Putin defends right to use force in Ukraine, says military action would be ‘last resort’

BY Justin Scuiletti  March 4, 2014 at 3:56 PM EDT
LUBIMOVKA, UKRAINE

Soldiers under Russian command look on from a military vehicle at the Russian occupied Belbek airbase as Russian-led troops blockaded a number of Ukrainian military bases across Crimea, on March 4, 2014 in Lubimovka, Ukraine. Ukrainians troops, stationed at their garrison nearby, confronted the Russian soldiers unarmed today. The Russian-led troops fired their weapons into the air but then granted Colonel Yuli Mamchor, commander of the Ukrainian military, negotiations with their commander. Photo by Sean Gallup/Getty Images

President Barack Obama addressed the situation in Ukraine at the end of his budget proposal talk Tuesday in Washington. Obama said that Russia’s presence would push countries further away from them and that there was an ability for Ukraine to be both a friend of the West and of Russia.


Update 12:53 p.m. EST

Secretary of State John Kerry speaks in Kiev on the crisis.


Update 12:13 p.m. EST
Secretary of State John Kerry arrived in Kiev Tuesday to show support for the new Ukrainian government, pledging $1 billion in loan guarantees and assistance.


Update 11:09 a.m. EST

Video by Associated Press

Russian troops fired warning shots into the air at the Belbek air base in the Crimea region of Ukraine Tuesday as around 300 Ukrainian soldiers, demanded their jobs at the field back.

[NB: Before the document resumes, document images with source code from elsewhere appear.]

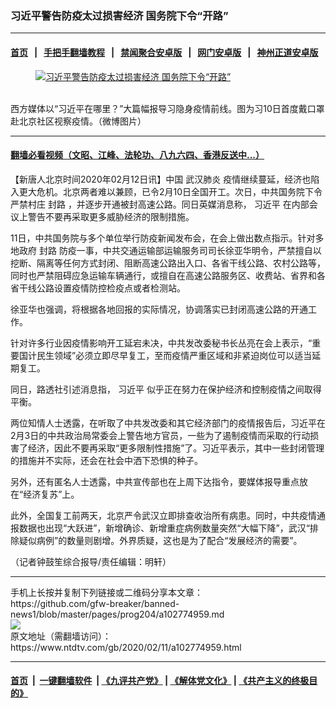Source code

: ### 习近平警告防疫太过损害经济 国务院下令“开路”
------------------------

#### [首页](https://github.com/gfw-breaker/banned-news1/blob/master/README.md) &nbsp;&nbsp;|&nbsp;&nbsp; [手把手翻墙教程](https://github.com/gfw-breaker/guides/wiki) &nbsp;&nbsp;|&nbsp;&nbsp; [禁闻聚合安卓版](https://github.com/gfw-breaker/bn-android) &nbsp;&nbsp;|&nbsp;&nbsp; [网门安卓版](https://github.com/oGate2/oGate) &nbsp;&nbsp;|&nbsp;&nbsp; [神州正道安卓版](https://github.com/SzzdOgate/update) 



<div><div class="featured_image">
 <a href="https://i.ntdtv.com/assets/uploads/2020/02/phpBYriPZ.jpg" target="_blank">
  <figure>
   <img alt="习近平警告防疫太过损害经济 国务院下令“开路”" src="https://i.ntdtv.com/assets/uploads/2020/02/phpBYriPZ-800x450.jpg"/>
  </figure><br/>
 </a>
 <span class="caption">
  西方媒体以“习近平在哪里？”大篇幅报导习隐身疫情前线。图为习10日首度戴口罩赴北京社区视察疫情。（微博图片）
 </span>
</div>
</div><hr/>

#### [翻墙必看视频（文昭、江峰、法轮功、八九六四、香港反送中...）](https://github.com/gfw-breaker/banned-news1/blob/master/pages/link3.md)

<div><div class="post_content" itemprop="articleBody">
 <p>
  【新唐人北京时间2020年02月12日讯】中国
  <ok href="https://www.ntdtv.com/gb/武汉肺炎.htm">
   武汉肺炎
  </ok>
  疫情继续蔓延，经济也陷入更大危机。北京两者难以兼顾，已令2月10日全国开工。次日，中共国务院下令严禁村庄
  <ok href="https://www.ntdtv.com/gb/封路.htm">
   封路
  </ok>
  ，并逐步开通被封高速公路。同日英媒消息称，
  <ok href="https://www.ntdtv.com/gb/习近平.htm">
   习近平
  </ok>
  在内部会议上警告不要再采取更多威胁经济的限制措施。
 </p>
 <p>
  11日，中共国务院与多个单位举行防疫新闻发布会，在会上做出数点指示。针对多地政府
  <ok href="https://www.ntdtv.com/gb/封路.htm">
   封路
  </ok>
  防疫一事，中共交通运输部运输服务司司长徐亚华明令，严禁擅自以挖断、隔离等任何方式封闭、阻断高速公路出入口、各省干线公路、农村公路等，同时也严禁阻碍应急运输车辆通行，或擅自在高速公路服务区、收费站、省界和各省干线公路设置疫情防控检疫点或者检测站。
 </p>
 <p>
  徐亚华也强调，将根据各地回报的实际情况，协调落实已封闭高速公路的开通工作。
 </p>
 <p>
  针对许多行业因疫情影响开工延宕未决，中共发改委秘书长丛亮在会上表示，“重要国计民生领域”必须立即尽早复工，至而疫情严重区域和非紧迫岗位可以适当延期复工。
 </p>
 <p>
  同日，路透社引述消息指，
  <ok href="https://www.ntdtv.com/gb/习近平.htm">
   习近平
  </ok>
  似乎正在努力在保护经济和控制疫情之间取得平衡。
 </p>
 <p>
  两位知情人士透露，在听取了中共发改委和其它经济部门的疫情报告后，习近平在2月3日的中共政治局常委会上警告地方官员，一些为了遏制疫情而采取的行动损害了经济，因此不要再采取“更多限制性措施”了。习近平表示，其中一些封闭管理的措施并不实际，还会在社会中洒下恐惧的种子。
 </p>
 <p>
  另外，还有匿名人士透露，中共宣传部也在上周下达指令，要媒体报导重点放在“经济复苏”上。
 </p>
 <p>
  此外，全国复工前两天，北京严令武汉立即排查收治所有病患。同时，中共疫情通报数据也出现“大跃进”，新增确诊、新增重症病例数量突然“大幅下降”，武汉“排除疑似病例”的数量则剧增。外界质疑，这也是为了配合“发展经济的需要”。
 </p>
 <p>
  （记者钟鼓笙综合报导/责任编辑：明轩）
 </p>
 <div class="single_ad">
 </div>
</div>
</div>
<hr/>
手机上长按并复制下列链接或二维码分享本文章：<br/>
https://github.com/gfw-breaker/banned-news1/blob/master/pages/prog204/a102774959.md <br/>
<a href='https://github.com/gfw-breaker/banned-news1/blob/master/pages/prog204/a102774959.md'><img src='https://github.com/gfw-breaker/banned-news1/blob/master/pages/prog204/a102774959.md.png'/></a> <br/>
原文地址（需翻墙访问）：https://www.ntdtv.com/gb/2020/02/11/a102774959.html


------------------------
#### [首页](https://github.com/gfw-breaker/banned-news1/blob/master/README.md) &nbsp;|&nbsp; [一键翻墙软件](https://github.com/gfw-breaker/nogfw/blob/master/README.md) &nbsp;| [《九评共产党》](https://github.com/gfw-breaker/9ping.md/blob/master/README.md#九评之一评共产党是什么) | [《解体党文化》](https://github.com/gfw-breaker/jtdwh.md/blob/master/README.md) | [《共产主义的终极目的》](https://github.com/gfw-breaker/gczydzjmd.md/blob/master/README.md)


<img src='http://gfw-breaker.win/banned-news/pages/prog204/a102774959.md' width='0px' height='0px'/>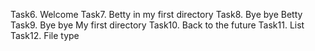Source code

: Task6. Welcome
Task7. Betty in my first directory
Task8. Bye bye Betty
Task9. Bye bye My first directory
Task10. Back to the future
Task11. List
Task12. File type

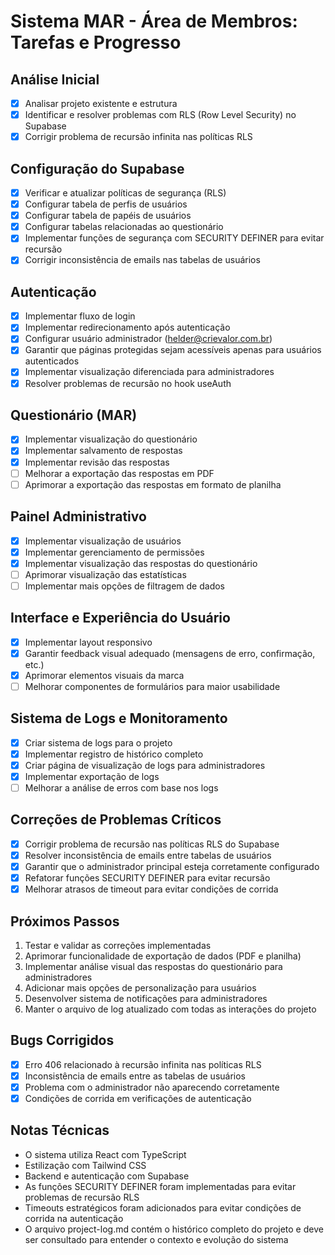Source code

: 
# Sistema MAR - Área de Membros: Tarefas e Progresso

## Análise Inicial
- [x] Analisar projeto existente e estrutura
- [x] Identificar e resolver problemas com RLS (Row Level Security) no Supabase
- [x] Corrigir problema de recursão infinita nas políticas RLS

## Configuração do Supabase
- [x] Verificar e atualizar políticas de segurança (RLS)
- [x] Configurar tabela de perfis de usuários
- [x] Configurar tabela de papéis de usuários
- [x] Configurar tabelas relacionadas ao questionário
- [x] Implementar funções de segurança com SECURITY DEFINER para evitar recursão
- [x] Corrigir inconsistência de emails nas tabelas de usuários

## Autenticação
- [x] Implementar fluxo de login
- [x] Implementar redirecionamento após autenticação
- [x] Configurar usuário administrador (helder@crievalor.com.br)
- [x] Garantir que páginas protegidas sejam acessíveis apenas para usuários autenticados
- [x] Implementar visualização diferenciada para administradores
- [x] Resolver problemas de recursão no hook useAuth

## Questionário (MAR)
- [x] Implementar visualização do questionário
- [x] Implementar salvamento de respostas
- [x] Implementar revisão das respostas
- [ ] Melhorar a exportação das respostas em PDF
- [ ] Aprimorar a exportação das respostas em formato de planilha

## Painel Administrativo
- [x] Implementar visualização de usuários
- [x] Implementar gerenciamento de permissões
- [x] Implementar visualização das respostas do questionário
- [ ] Aprimorar visualização das estatísticas
- [ ] Implementar mais opções de filtragem de dados

## Interface e Experiência do Usuário
- [x] Implementar layout responsivo
- [x] Garantir feedback visual adequado (mensagens de erro, confirmação, etc.)
- [x] Aprimorar elementos visuais da marca
- [ ] Melhorar componentes de formulários para maior usabilidade

## Sistema de Logs e Monitoramento
- [x] Criar sistema de logs para o projeto
- [x] Implementar registro de histórico completo
- [x] Criar página de visualização de logs para administradores
- [x] Implementar exportação de logs
- [ ] Melhorar a análise de erros com base nos logs

## Correções de Problemas Críticos
- [x] Corrigir problema de recursão nas políticas RLS do Supabase
- [x] Resolver inconsistência de emails entre tabelas de usuários
- [x] Garantir que o administrador principal esteja corretamente configurado
- [x] Refatorar funções SECURITY DEFINER para evitar recursão
- [x] Melhorar atrasos de timeout para evitar condições de corrida

## Próximos Passos
1. Testar e validar as correções implementadas
2. Aprimorar funcionalidade de exportação de dados (PDF e planilha)
3. Implementar análise visual das respostas do questionário para administradores
4. Adicionar mais opções de personalização para usuários
5. Desenvolver sistema de notificações para administradores
6. Manter o arquivo de log atualizado com todas as interações do projeto

## Bugs Corrigidos
- [x] Erro 406 relacionado à recursão infinita nas políticas RLS
- [x] Inconsistência de emails entre as tabelas de usuários
- [x] Problema com o administrador não aparecendo corretamente
- [x] Condições de corrida em verificações de autenticação

## Notas Técnicas
- O sistema utiliza React com TypeScript
- Estilização com Tailwind CSS
- Backend e autenticação com Supabase
- As funções SECURITY DEFINER foram implementadas para evitar problemas de recursão RLS
- Timeouts estratégicos foram adicionados para evitar condições de corrida na autenticação
- O arquivo project-log.md contém o histórico completo do projeto e deve ser consultado para entender o contexto e evolução do sistema
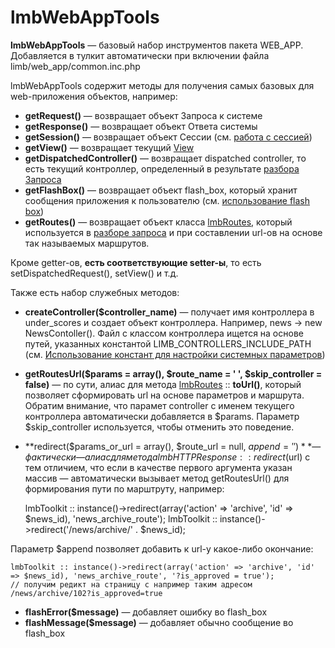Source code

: # lmbWebAppTools
**lmbWebAppTools** — базовый набор инструментов пакета WEB_APP. Добавляется в тулкит автоматически при включении файла limb/web_app/common.inc.php

lmbWebAppTools содержит методы для получения самых базовых для web-приложения объектов, например:

* **getRequest()** — возвращает объект Запроса к системе
* **getResponse()** — возвращает объект Ответа системы
* **getSession()** — возвращает объект Сессии (см. [работа с сессией](./session.md))
* **getView()** — возвращает текущий [View](./view.md)
* **getDispatchedController()** — возвращает dispatched controller, то есть текущий контроллер, определенный в результате [разбора Запроса](./request_dispatching.md)
* **getFlashBox()** — возвращает объект flash_box, который хранит сообщения приложения к пользователю (см. [использование flash box](./flash_box.md))
* **getRoutes()** — возвращает объект класса [lmbRoutes](./lmb_routes.md), который используется в [разборе запроса](./request_dispatching.md) и при составлении url-ов на основе так называемых маршрутов.

Кроме getter-ов, **есть соответствующие setter-ы**, то есть setDispatchedRequest(), setView() и т.д.

Также есть набор служебных методов:

* **createController($controller_name)** — получает имя контроллера в under_scores и создает объект контроллера. Например, news → new NewsContoller(). Файл с классом контроллера ищется на основе путей, указанных константой LIMB_CONTROLLERS_INCLUDE_PATH (см. [Использование констант для настройки системных параметров](../../../../docs/ru/constants.md))
* **getRoutesUrl($params = array(), $route_name = ' ', $skip_controller = false)** — по сути, алиас для метода [lmbRoutes](./lmb_routes.md) :: **toUrl()**, который позволяет сформировать url на основе параметров и маршрута. Обратим внимание, что парамет controller с именем текущего контроллера автоматически добавляется в $params. Параметр $skip_controller используется, чтобы отменить это поведение.
* **redirect($params_or_url = array(), $route_url = null, $append = '')** — фактически — алиас для метода lmbHTTPResponse :: redirect($url) с тем отличием, что если в качестве первого аргумента указан массив — автоматически вызывает метод getRoutesUrl() для формирования пути по марштруту, например:

    lmbToolkit :: instance()->redirect(array('action' => 'archive', 'id' => $news_id), 'news_archive_route');
    lmbToolkit :: instance()->redirect('/news/archive/' . $news_id);

Параметр $append позволяет добавить к url-у какое-либо окончание:

    lmbToolkit :: instance()->redirect(array('action' => 'archive', 'id' => $news_id), 'news_archive_route', '?is_approved = true');
    // получим редикт на страницу с например таким адресом /news/archive/102?is_approved=true

* **flashError($message)** — добавляет ошибку во flash_box
* **flashMessage($message)** — добавляет обычно сообщение во flash_box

Russian President Vladimir Putin said Tuesday that Russia reserves the right to use force in Ukraine in order to protect Russian compatriots in the country. Such actions, he said however, were not yet necessary and would be a “last resort.”

Putin, speaking for the first time on the situation since Russian forces entered the Crimean peninsula, defended the presence of troops there as a measure to defend Russia’s military installation that houses its Black Sea Fleet. Calling the collapse of former Ukrainian President Viktor Yanukovych’s government an “unconstitutional coup,” Putin said the further use of force in Ukraine would be allowed under international law, as Yanukovych — who Putin referred to as Ukraine’s only legitimate leader — had requested the aid.

Putin also brushed off threats of economic sanctions from Western powers, saying such action would be “mutually harmful.”